Task directions →
Reproduce every line in the listing that contains the word "strip".

Data in this exercise →
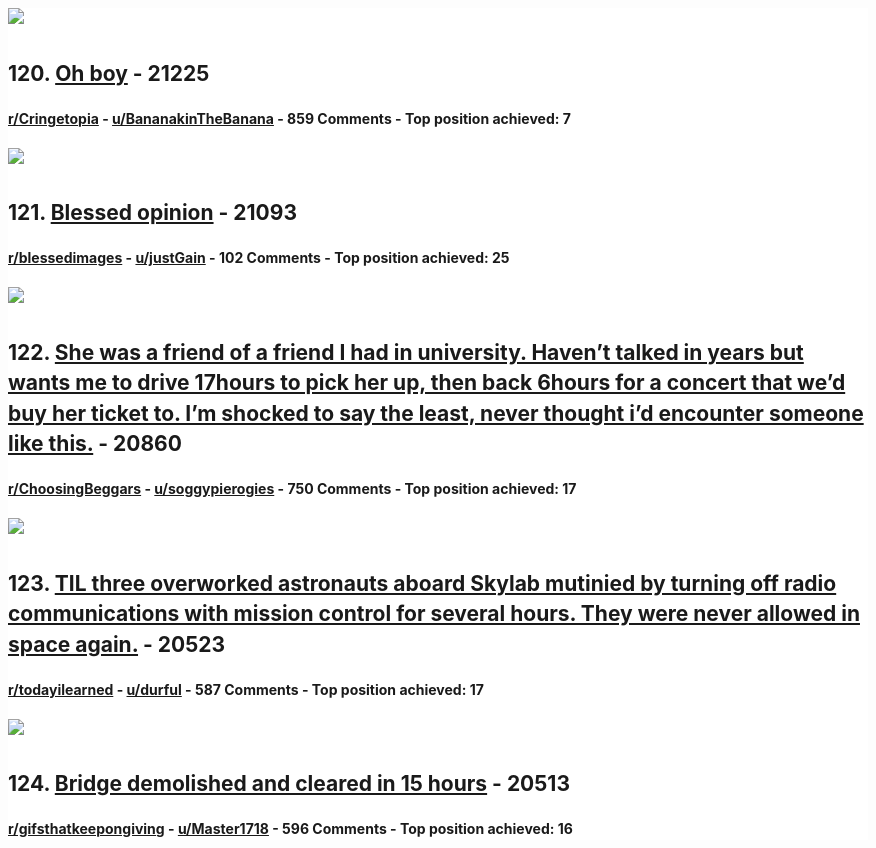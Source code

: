 <a href="https://i.redd.it/pswaidvffys31.jpg"><img src="https://b.thumbs.redditmedia.com/8VsUCOXLpyP1wMhI8uS9yPumygLlrWu4b60KR4R3oMs.jpg"></img></a>

## 120. [Oh boy](http://reddit.com/r/Cringetopia/comments/dinbcy/oh_boy/) - 21225
#### [r/Cringetopia](http://reddit.com/r/Cringetopia) - [u/BananakinTheBanana](http://reddit.com/u/BananakinTheBanana) - 859 Comments - Top position achieved: 7

<a href="https://i.redd.it/arrlo0oiqvs31.jpg"><img src="https://a.thumbs.redditmedia.com/bwS8O5rMkCkUT5ZwJZbe25vcbEgCF6Fwo0c-VbwI_I4.jpg"></img></a>

## 121. [Blessed opinion](http://reddit.com/r/blessedimages/comments/dipw8f/blessed_opinion/) - 21093
#### [r/blessedimages](http://reddit.com/r/blessedimages) - [u/justGain](http://reddit.com/u/justGain) - 102 Comments - Top position achieved: 25

<a href="https://i.redd.it/zciex6sqvws31.jpg"><img src="https://b.thumbs.redditmedia.com/LQpoS91yHuO7_yfp4FIqNHenhSo8e5vA7YMX-y6a3uA.jpg"></img></a>

## 122. [She was a friend of a friend I had in university. Haven’t talked in years but wants me to drive 17hours to pick her up, then back 6hours for a concert that we’d buy her ticket to. I’m shocked to say the least, never thought i’d encounter someone like this.](http://reddit.com/r/ChoosingBeggars/comments/dipl6q/she_was_a_friend_of_a_friend_i_had_in_university/) - 20860
#### [r/ChoosingBeggars](http://reddit.com/r/ChoosingBeggars) - [u/soggypierogies](http://reddit.com/u/soggypierogies) - 750 Comments - Top position achieved: 17

<a href="https://i.redd.it/17gzoxibrws31.jpg"><img src="https://b.thumbs.redditmedia.com/3drSHjh26DwcUk9RrO8KHQFVZfdrSAEi1zNMXoRF3HM.jpg"></img></a>

## 123. [TIL three overworked astronauts aboard Skylab mutinied by turning off radio communications with mission control for several hours. They were never allowed in space again.](http://reddit.com/r/todayilearned/comments/dipko0/til_three_overworked_astronauts_aboard_skylab/) - 20523
#### [r/todayilearned](http://reddit.com/r/todayilearned) - [u/durful](http://reddit.com/u/durful) - 587 Comments - Top position achieved: 17

<a href="http://blogs.discovermagazine.com/d-brief/2018/10/09/apollo-7-nasas-first-mini-mutiny/"><img src="https://a.thumbs.redditmedia.com/gVQfUFOR1UVdQSLGrzAV6UEmvbfZzh-VRmhbkp9i5C4.jpg"></img></a>

## 124. [Bridge demolished and cleared in 15 hours](http://reddit.com/r/gifsthatkeepongiving/comments/diu4zj/bridge_demolished_and_cleared_in_15_hours/) - 20513
#### [r/gifsthatkeepongiving](http://reddit.com/r/gifsthatkeepongiving) - [u/Master1718](http://reddit.com/u/Master1718) - 596 Comments - Top position achieved: 16
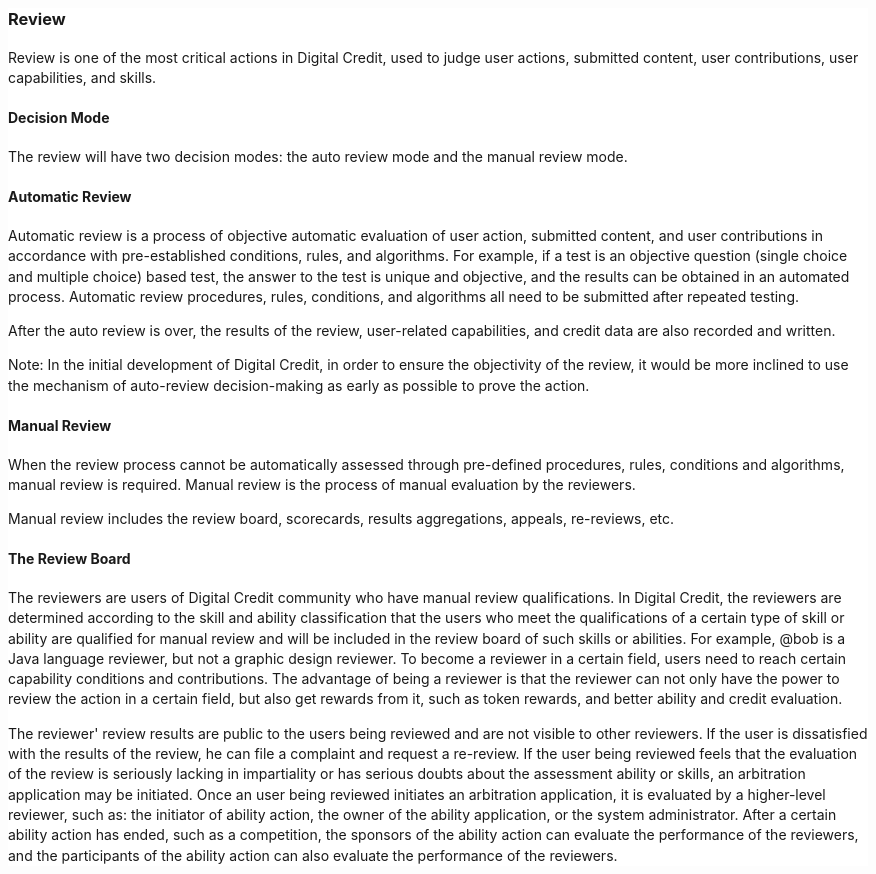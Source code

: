 ### Review

Review is one of the most critical actions in Digital Credit, used to judge user actions, submitted content, user contributions, user capabilities, and skills.

#### Decision Mode

The review will have two decision modes: the auto review mode and the manual review mode.

#### Automatic Review

Automatic review is a process of objective automatic evaluation of user action, submitted content, and user contributions in accordance with pre-established conditions, rules, and algorithms. For example, if a test is an objective question (single choice and multiple choice) based test, the answer to the test is unique and objective, and the results can be obtained in an automated process. Automatic review procedures, rules, conditions, and algorithms all need to be submitted after repeated testing.

After the auto review is over, the results of the review, user-related capabilities, and credit data are also recorded and written.

Note: In the initial development of Digital Credit, in order to ensure the objectivity of the review, it would be more inclined to use the mechanism of auto-review decision-making as early as possible to prove the action.

#### Manual Review

When the review process cannot be automatically assessed through pre-defined procedures, rules, conditions and algorithms, manual review is required. Manual review is the process of manual evaluation by the reviewers.

Manual review includes the review board, scorecards, results aggregations, appeals, re-reviews, etc.

#### The Review Board

The reviewers are users of Digital Credit community who have manual review qualifications. In Digital Credit, the reviewers are determined according to the skill and ability classification that the users who meet the qualifications of a certain type of skill or ability are qualified for manual review and will be included in the review board of such skills or abilities. For example, @bob is a Java language reviewer, but not a graphic design reviewer. To become a reviewer in a certain field, users need to reach certain capability conditions and contributions. The advantage of being a reviewer is that the reviewer can not only have the power to review the action in a certain field, but also get rewards from it, such as token rewards, and better ability and credit evaluation.

The reviewer' review results are public to the users being reviewed and are not visible to other reviewers. If the user is dissatisfied with the results of the review, he can file a complaint and request a re-review. If the user being reviewed feels that the evaluation of the review is seriously lacking in impartiality or has serious doubts about the assessment ability or skills, an arbitration application may be initiated. Once an user being reviewed initiates an arbitration application, it is evaluated by a higher-level reviewer, such as: the initiator of ability action, the owner of the ability application, or the system administrator. After a certain ability action has ended, such as a competition, the sponsors of the ability action can evaluate the performance of the reviewers, and the participants of the ability action can also evaluate the performance of the reviewers.
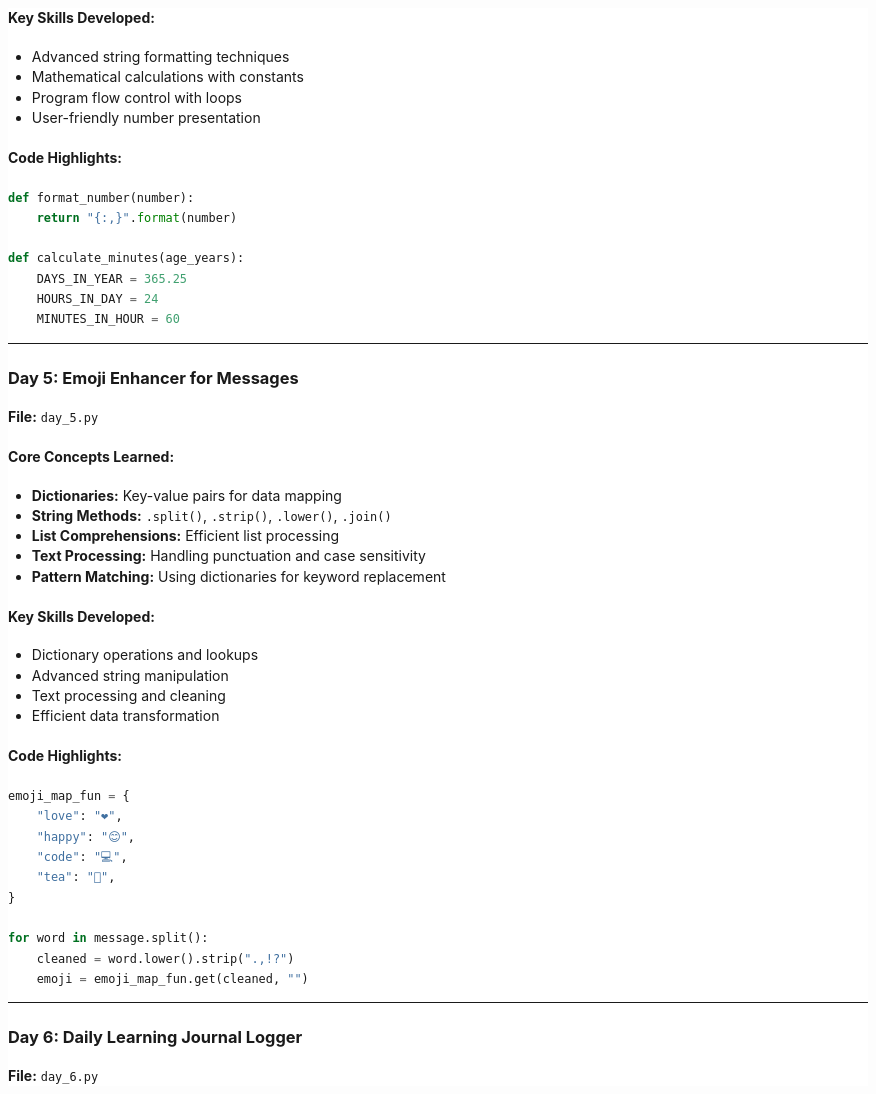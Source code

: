 #### **Key Skills Developed:**
- Advanced string formatting techniques
- Mathematical calculations with constants
- Program flow control with loops
- User-friendly number presentation

#### **Code Highlights:**
```python
def format_number(number):
    return "{:,}".format(number)

def calculate_minutes(age_years):
    DAYS_IN_YEAR = 365.25
    HOURS_IN_DAY = 24
    MINUTES_IN_HOUR = 60
```

---

### **Day 5: Emoji Enhancer for Messages**
**File:** `day_5.py`

#### **Core Concepts Learned:**
- **Dictionaries:** Key-value pairs for data mapping
- **String Methods:** `.split()`, `.strip()`, `.lower()`, `.join()`
- **List Comprehensions:** Efficient list processing
- **Text Processing:** Handling punctuation and case sensitivity
- **Pattern Matching:** Using dictionaries for keyword replacement

#### **Key Skills Developed:**
- Dictionary operations and lookups
- Advanced string manipulation
- Text processing and cleaning
- Efficient data transformation

#### **Code Highlights:**
```python
emoji_map_fun = {
    "love": "❤️",
    "happy": "😊",
    "code": "💻",
    "tea": "🍵",
}

for word in message.split():
    cleaned = word.lower().strip(".,!?")
    emoji = emoji_map_fun.get(cleaned, "")
```

---

### **Day 6: Daily Learning Journal Logger**
**File:** `day_6.py`
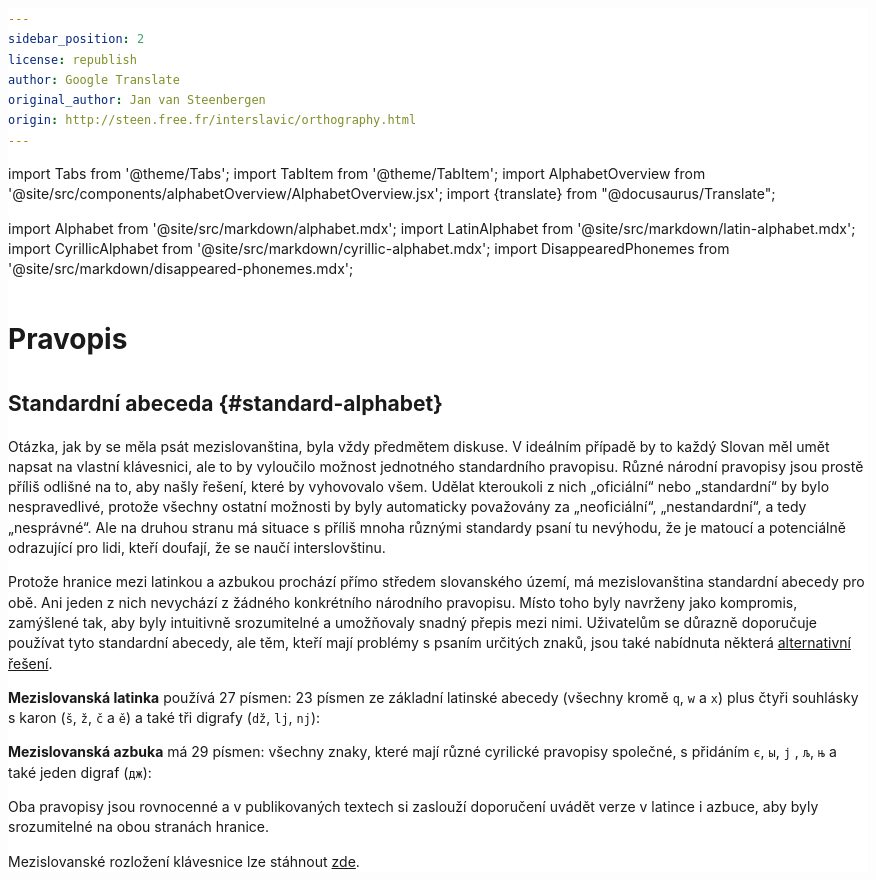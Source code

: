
 ```yaml
---
sidebar_position: 2
license: republish
author: Google Translate
original_author: Jan van Steenbergen
origin: http://steen.free.fr/interslavic/orthography.html
---
```


import Tabs from '@theme/Tabs';
import TabItem from '@theme/TabItem';
import AlphabetOverview from '@site/src/components/alphabetOverview/AlphabetOverview.jsx';
import {translate} from "@docusaurus/Translate";

import Alphabet from '@site/src/markdown/alphabet.mdx';
import LatinAlphabet from '@site/src/markdown/latin-alphabet.mdx';
import CyrillicAlphabet from '@site/src/markdown/cyrillic-alphabet.mdx';
import DisappearedPhonemes from '@site/src/markdown/disappeared-phonemes.mdx';

# Pravopis

## Standardní abeceda \{#standard-alphabet}

Otázka, jak by se měla psát mezislovanština, byla vždy předmětem diskuse. V ideálním případě by to každý Slovan měl umět napsat na vlastní klávesnici, ale to by vyloučilo možnost jednotného standardního pravopisu. Různé národní pravopisy jsou prostě příliš odlišné na to, aby našly řešení, které by vyhovovalo všem. Udělat kteroukoli z nich „oficiální“ nebo „standardní“ by bylo nespravedlivé, protože všechny ostatní možnosti by byly automaticky považovány za „neoficiální“, „nestandardní“, a tedy „nesprávné“. Ale na druhou stranu má situace s příliš mnoha různými standardy psaní tu nevýhodu, že je matoucí a potenciálně odrazující pro lidi, kteří doufají, že se naučí interslovštinu.

Protože hranice mezi latinkou a azbukou prochází přímo středem slovanského území, má mezislovanština standardní abecedy pro obě. Ani jeden z nich nevychází z žádného konkrétního národního pravopisu. Místo toho byly navrženy jako kompromis, zamýšlené tak, aby byly intuitivně srozumitelné a umožňovaly snadný přepis mezi nimi. Uživatelům se důrazně doporučuje používat tyto standardní abecedy, ale těm, kteří mají problémy s psaním určitých znaků, jsou také nabídnuta některá [alternativní řešení][1].

**Mezislovanská latinka** používá 27 písmen: 23 písmen ze základní latinské abecedy (všechny kromě `q`, `w` a `x`) plus čtyři souhlásky s karon (`š`, `ž`, `č` a `ě`) a také tři digrafy (`dž`, `lj`, `nj`):

<LatinAlphabet />

**Mezislovanská azbuka** má 29 písmen: všechny znaky, které mají různé cyrilické pravopisy společné, s přidáním `є`, `ы`, `ј` , `љ`, `њ` a také jeden digraf (`дж`):

<CyrillicAlphabet />

Oba pravopisy jsou rovnocenné a v publikovaných textech si zaslouží doporučení uvádět verze v latince i azbuce, aby byly srozumitelné na obou stranách hranice.

Mezislovanské rozložení klávesnice lze stáhnout [zde][2].


[1]: #representation-of-problematic-characters
[2]: ../resources/keyboards/index.md
[3]: https://web.archive.org/web/20230201091637/http://grzegorz.jagodzinski.prv.pl/gram/en/ipa.html
[4]: vocabulary/flavourisation.md
[5]: http://steen.free.fr/interslavic/transliterator.html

Solution to the problem →
- **String Methods:** `.split()`, `.strip()`, `.lower()`, `.join()`
    cleaned = word.lower().strip(".,!?")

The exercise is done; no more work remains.